- _PROBLEM DETAILS_
Each line of the data below that contains "StandardScaler" must be copied.

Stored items
*** Block opens ***

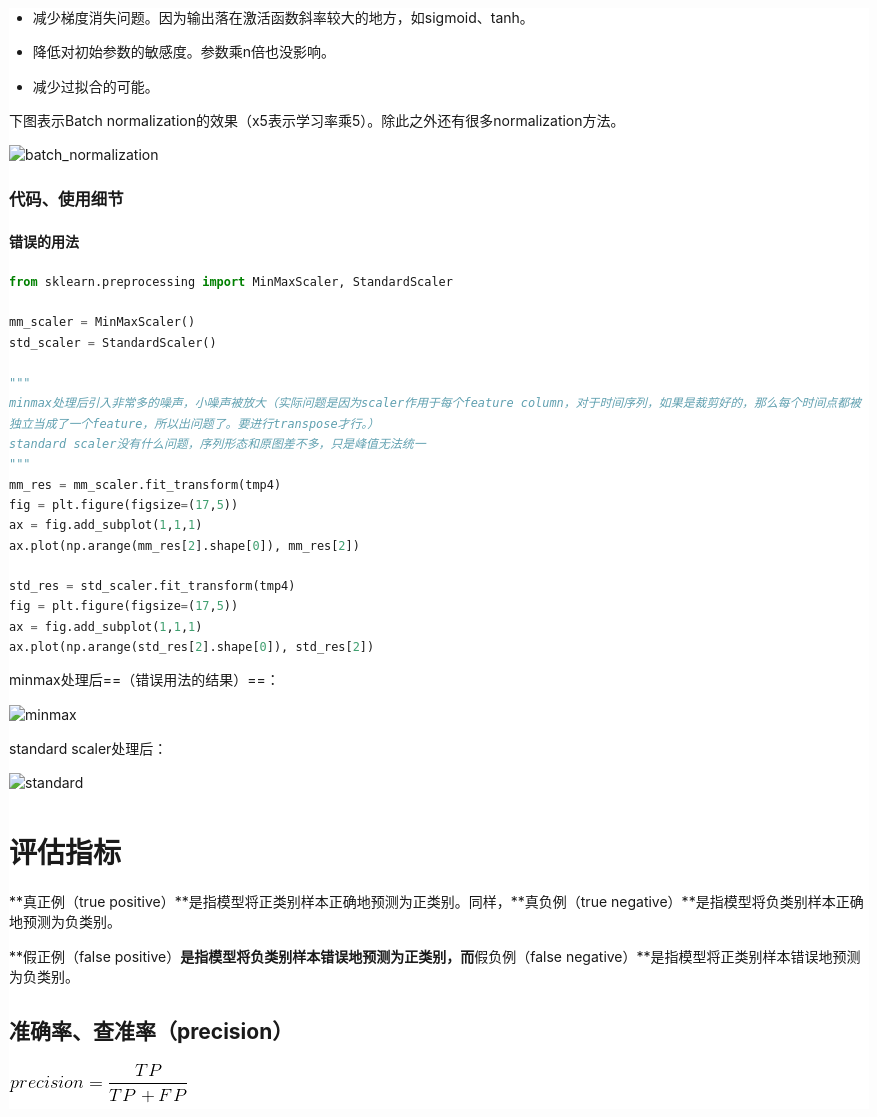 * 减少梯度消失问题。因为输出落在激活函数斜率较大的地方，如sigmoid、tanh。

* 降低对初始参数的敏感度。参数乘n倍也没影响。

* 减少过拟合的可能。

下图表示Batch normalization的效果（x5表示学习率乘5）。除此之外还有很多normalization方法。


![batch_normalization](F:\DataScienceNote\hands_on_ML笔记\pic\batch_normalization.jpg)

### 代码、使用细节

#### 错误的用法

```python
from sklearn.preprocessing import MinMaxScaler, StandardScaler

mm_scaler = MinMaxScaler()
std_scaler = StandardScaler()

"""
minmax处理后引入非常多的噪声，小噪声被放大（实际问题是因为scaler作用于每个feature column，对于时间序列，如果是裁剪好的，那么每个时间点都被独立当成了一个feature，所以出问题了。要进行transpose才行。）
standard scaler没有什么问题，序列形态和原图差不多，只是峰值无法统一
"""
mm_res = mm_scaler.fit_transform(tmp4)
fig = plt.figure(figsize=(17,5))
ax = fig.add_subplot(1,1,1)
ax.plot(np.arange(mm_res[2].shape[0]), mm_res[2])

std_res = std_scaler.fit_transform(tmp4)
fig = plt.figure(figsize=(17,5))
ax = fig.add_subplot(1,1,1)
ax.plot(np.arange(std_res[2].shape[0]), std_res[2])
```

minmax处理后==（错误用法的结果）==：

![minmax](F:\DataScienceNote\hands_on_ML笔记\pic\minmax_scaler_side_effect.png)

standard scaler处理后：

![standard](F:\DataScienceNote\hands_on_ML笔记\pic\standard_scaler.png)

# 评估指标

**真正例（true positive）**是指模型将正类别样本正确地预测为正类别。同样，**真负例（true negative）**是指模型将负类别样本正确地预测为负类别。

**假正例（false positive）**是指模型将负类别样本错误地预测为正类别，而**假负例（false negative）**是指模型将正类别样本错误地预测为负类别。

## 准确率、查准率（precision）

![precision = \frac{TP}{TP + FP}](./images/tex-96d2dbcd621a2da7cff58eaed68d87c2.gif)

*** Block closes ***
*** Block opens ***

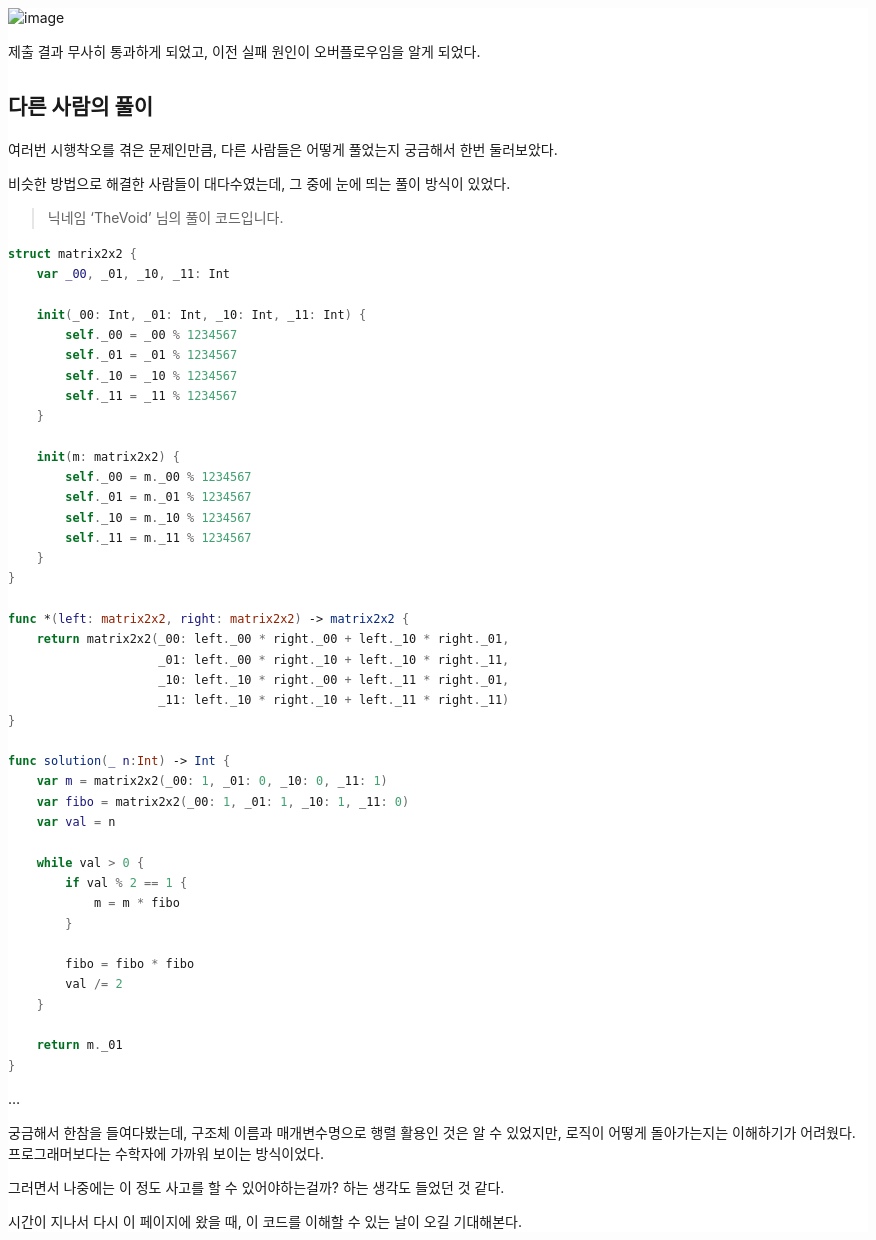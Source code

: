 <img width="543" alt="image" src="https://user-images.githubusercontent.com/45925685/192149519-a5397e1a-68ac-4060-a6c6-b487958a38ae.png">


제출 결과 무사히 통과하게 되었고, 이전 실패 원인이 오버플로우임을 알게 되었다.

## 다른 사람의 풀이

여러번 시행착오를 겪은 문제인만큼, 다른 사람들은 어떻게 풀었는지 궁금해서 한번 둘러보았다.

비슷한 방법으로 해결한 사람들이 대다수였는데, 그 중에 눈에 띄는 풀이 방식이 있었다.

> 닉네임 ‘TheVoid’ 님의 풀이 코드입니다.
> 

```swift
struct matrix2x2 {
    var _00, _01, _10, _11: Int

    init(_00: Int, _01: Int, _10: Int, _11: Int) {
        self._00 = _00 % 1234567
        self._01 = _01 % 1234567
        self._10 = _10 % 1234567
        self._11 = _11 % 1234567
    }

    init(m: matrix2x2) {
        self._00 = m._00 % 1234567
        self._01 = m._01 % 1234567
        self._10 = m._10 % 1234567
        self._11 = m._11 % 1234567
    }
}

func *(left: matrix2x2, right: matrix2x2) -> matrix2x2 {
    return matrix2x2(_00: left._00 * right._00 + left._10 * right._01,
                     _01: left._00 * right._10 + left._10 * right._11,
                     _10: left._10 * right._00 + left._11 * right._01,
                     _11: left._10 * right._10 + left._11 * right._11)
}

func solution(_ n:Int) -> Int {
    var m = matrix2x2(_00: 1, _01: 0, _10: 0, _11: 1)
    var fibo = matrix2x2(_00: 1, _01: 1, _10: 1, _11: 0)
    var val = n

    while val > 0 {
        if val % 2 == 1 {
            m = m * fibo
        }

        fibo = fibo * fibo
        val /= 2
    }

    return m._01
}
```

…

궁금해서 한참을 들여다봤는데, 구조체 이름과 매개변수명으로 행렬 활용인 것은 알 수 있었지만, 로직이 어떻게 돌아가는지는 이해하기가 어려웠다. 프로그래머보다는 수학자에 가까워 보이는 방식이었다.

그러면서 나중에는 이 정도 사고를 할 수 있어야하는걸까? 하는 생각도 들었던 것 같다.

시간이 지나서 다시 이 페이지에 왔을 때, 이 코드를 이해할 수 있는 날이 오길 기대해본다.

*** Block closes ***
*** Block opens ***

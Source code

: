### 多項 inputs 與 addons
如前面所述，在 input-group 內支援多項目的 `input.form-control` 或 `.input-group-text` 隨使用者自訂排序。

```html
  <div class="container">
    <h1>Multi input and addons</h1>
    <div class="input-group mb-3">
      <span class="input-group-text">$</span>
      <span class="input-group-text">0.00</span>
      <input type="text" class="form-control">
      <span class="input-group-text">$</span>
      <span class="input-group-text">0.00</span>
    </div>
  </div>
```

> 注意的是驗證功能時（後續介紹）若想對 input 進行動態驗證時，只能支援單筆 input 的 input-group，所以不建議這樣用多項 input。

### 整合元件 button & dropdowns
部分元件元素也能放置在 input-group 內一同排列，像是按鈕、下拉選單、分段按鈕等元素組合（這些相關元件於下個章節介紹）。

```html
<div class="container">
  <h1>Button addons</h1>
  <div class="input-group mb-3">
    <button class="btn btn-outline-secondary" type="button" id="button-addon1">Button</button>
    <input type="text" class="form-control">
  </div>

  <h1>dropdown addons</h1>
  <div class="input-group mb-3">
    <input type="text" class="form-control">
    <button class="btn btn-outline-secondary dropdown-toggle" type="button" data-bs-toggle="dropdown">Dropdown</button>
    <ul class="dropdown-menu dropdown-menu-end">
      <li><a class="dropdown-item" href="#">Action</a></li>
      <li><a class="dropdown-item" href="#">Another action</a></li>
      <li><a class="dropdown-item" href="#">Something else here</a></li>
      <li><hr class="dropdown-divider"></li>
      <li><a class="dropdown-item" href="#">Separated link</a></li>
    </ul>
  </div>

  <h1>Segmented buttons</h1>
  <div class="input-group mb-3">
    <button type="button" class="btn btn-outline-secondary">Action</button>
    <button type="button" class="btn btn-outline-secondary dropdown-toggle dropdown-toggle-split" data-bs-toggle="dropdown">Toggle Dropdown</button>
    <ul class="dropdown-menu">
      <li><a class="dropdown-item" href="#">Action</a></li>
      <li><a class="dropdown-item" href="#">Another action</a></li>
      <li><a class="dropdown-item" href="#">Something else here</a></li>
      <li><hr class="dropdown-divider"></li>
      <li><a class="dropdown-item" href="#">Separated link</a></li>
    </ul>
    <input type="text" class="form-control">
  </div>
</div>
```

*** Block closes ***

- _WRITTEN SOLUTION_
from sklearn.preprocessing import MinMaxScaler, StandardScaler
std_scaler = StandardScaler()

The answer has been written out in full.